Texts tackle HIV in South Africa


The popularity of mobile phones in South Africa is helping to tackle HIV and Aids in the nation.

Project Masiluleke will send one million free text messages a day to push people to be tested and treated.

Approximately 350,000 people die of Aids-related diseases in the country every year.

Trials of the system showed that calls to counsellors at the National Aids helpline in Johannesburg increased by 200% when messages were broadcast.

"I think this is the largest ever use of mobile phones for health information," said Gustav Praekelt, one of the project's originators.

Test case

The United Nations estimates that there are currently six million people living with HIV in South Africa.

"South Africa is the epicentre of the global HIV epidemic," said Zinny Thabethe, an HIV activist who is part of the project.

"You would think that in a country where it is so obvious that we are challenged by HIV that there would be enough knowledge to help people access care or change behaviour."

However, she said, misinformation and stigma remained rife in many communities and testing levels remained low.

"HIV testing is widely available ...but only 5% have managed to test for HIV," she said. "Most people only get a test when they are about to die."

Project Masiluleke was set up to try to counter this and encourage people to seek testing and treatment.

The initiative plans to broadcast millions of health messages every month to mobile phones across South Africa.

It is estimated that there are currently 43m handsets in a country of 49m people. Almost 95% of the phones are prepaid.

"There is near universal coverage," said Mr Praekelt. "And in the absence of other services, the mobile phone has become the central component for people to get access to information."

The system sends the messages using a so-called "Please Call Me" (PCM) service.

This free form of text messaging, found across Africa, allows someone without any phone credit to send a text to a friend asking them to call.

Each sent PCM message has the words "Please Call Me," the phone number of the caller, and space for an additional 120 characters.

The extra space is normally filled with advertising, which helps offset the cost of running the service.

About 30m PCM messages are sent every day in South Africa.

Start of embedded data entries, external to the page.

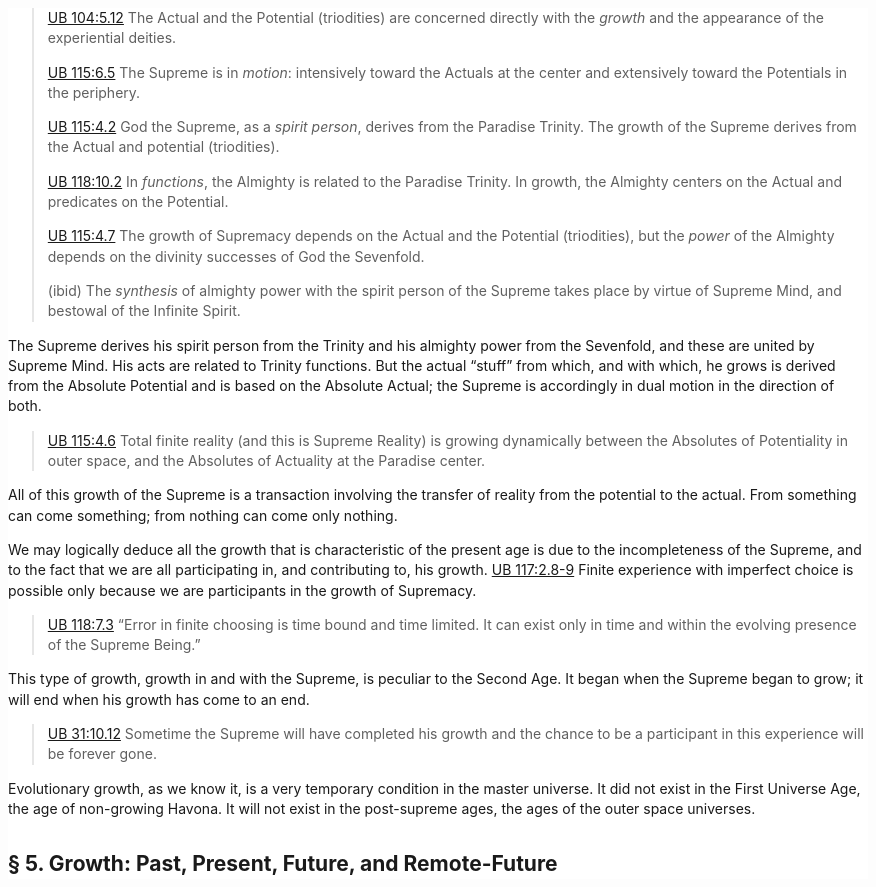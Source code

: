 > <a id="s132_2"></a>[UB 104:5.12](/en/The_Urantia_Book/104#p5_12) The Actual and the Potential (triodities) are concerned directly with the _growth_ and the appearance of the experiential deities.
> 
> <a id="s134_2"></a>[UB 115:6.5](/en/The_Urantia_Book/115#p6_5) The Supreme is in _motion_: intensively toward the Actuals at the center and extensively toward the Potentials in the periphery.
> 
> <a id="s136_2"></a>[UB 115:4.2](/en/The_Urantia_Book/115#p4_2) God the Supreme, as a _spirit person_, derives from the Paradise Trinity. The growth of the Supreme derives from the Actual and potential (triodities).
> 
> <a id="s138_2"></a>[UB 118:10.2](/en/The_Urantia_Book/118#p10_2) In _functions_, the Almighty is related to the Paradise Trinity. In growth, the Almighty centers on the Actual and predicates on the Potential.
> 
> <a id="s140_2"></a>[UB 115:4.7](/en/The_Urantia_Book/115#p4_7) The growth of Supremacy depends on the Actual and the Potential (triodities), but the _power_ of the Almighty depends on the divinity successes of God the Sevenfold.
> 
> (ibid) The _synthesis_ of almighty power with the spirit person of the Supreme takes place by virtue of Supreme Mind, and bestowal of the Infinite Spirit.

The Supreme derives his spirit person from the Trinity and his almighty power from the Sevenfold, and these are united by Supreme Mind. His acts are related to Trinity functions. But the actual “stuff” from which, and with which, he grows is derived from the Absolute Potential and is based on the Absolute Actual; the Supreme is accordingly in dual motion in the direction of both.

> <a id="s146_2"></a>[UB 115:4.6](/en/The_Urantia_Book/115#p4_6) Total finite reality (and this is Supreme Reality) is growing dynamically between the Absolutes of Potentiality in outer space, and the Absolutes of Actuality at the Paradise center.

All of this growth of the Supreme is a transaction involving the transfer of reality from the potential to the actual. From something can come something; from nothing can come only nothing.

We may logically deduce all the growth that is characteristic of the present age is due to the incompleteness of the Supreme, and to the fact that we are all participating in, and contributing to, his growth. <a id="s150_209"></a>[UB 117:2.8-9](/en/The_Urantia_Book/117#p2_8) Finite experience with imperfect choice is possible only because we are participants in the growth of Supremacy.

> <a id="s152_2"></a>[UB 118:7.3](/en/The_Urantia_Book/118#p7_3) “Error in finite choosing is time bound and time limited. It can exist only in time and within the evolving presence of the Supreme Being.”

This type of growth, growth in and with the Supreme, is peculiar to the Second Age. It began when the Supreme began to grow; it will end when his growth has come to an end.

> <a id="s156_2"></a>[UB 31:10.12](/en/The_Urantia_Book/31#p10_12) Sometime the Supreme will have completed his growth and the chance to be a participant in this experience will be forever gone.

Evolutionary growth, as we know it, is a very temporary condition in the master universe. It did not exist in the First Universe Age, the age of non-growing Havona. It will not exist in the post-supreme ages, the ages of the outer space universes.

## § 5. Growth: Past, Present, Future, and Remote-Future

"This is a great opportunity to drive social change because we can send messages to parts of the population who just never get this kind of information," said Mr Praekelt.

Texts include: "Worried that you might have HIV and want to talk to a counsellor about getting tested? Call Aids helpline 0800012322."

Many of the messages have been written with the help of local communities and are broadcast in English and local languages such as Zulu.

Pilot projects showed that calls to the National Aids helpline rose from 1,000 to 4,000 when the system was in use.

The initiative will go live on 1 December, sending one million PCM messages a day through the MTN network.

Its developers hope it will encourage hundreds of thousands of people to go for an HIV test in the first year.

"As South Africans we have to take a stand and we have to take responsibility to solve our crisis," said Ms Thabethe.

The system will also eventually be used to provide information about tuberculosis.

It has been developed and funded by a group of technology firms such as Nokia Siemens Networks, HIV charities, design firms and educational organisations such as National Geographic.

It was launched at the Pop!Tech conference in Camden, Maine.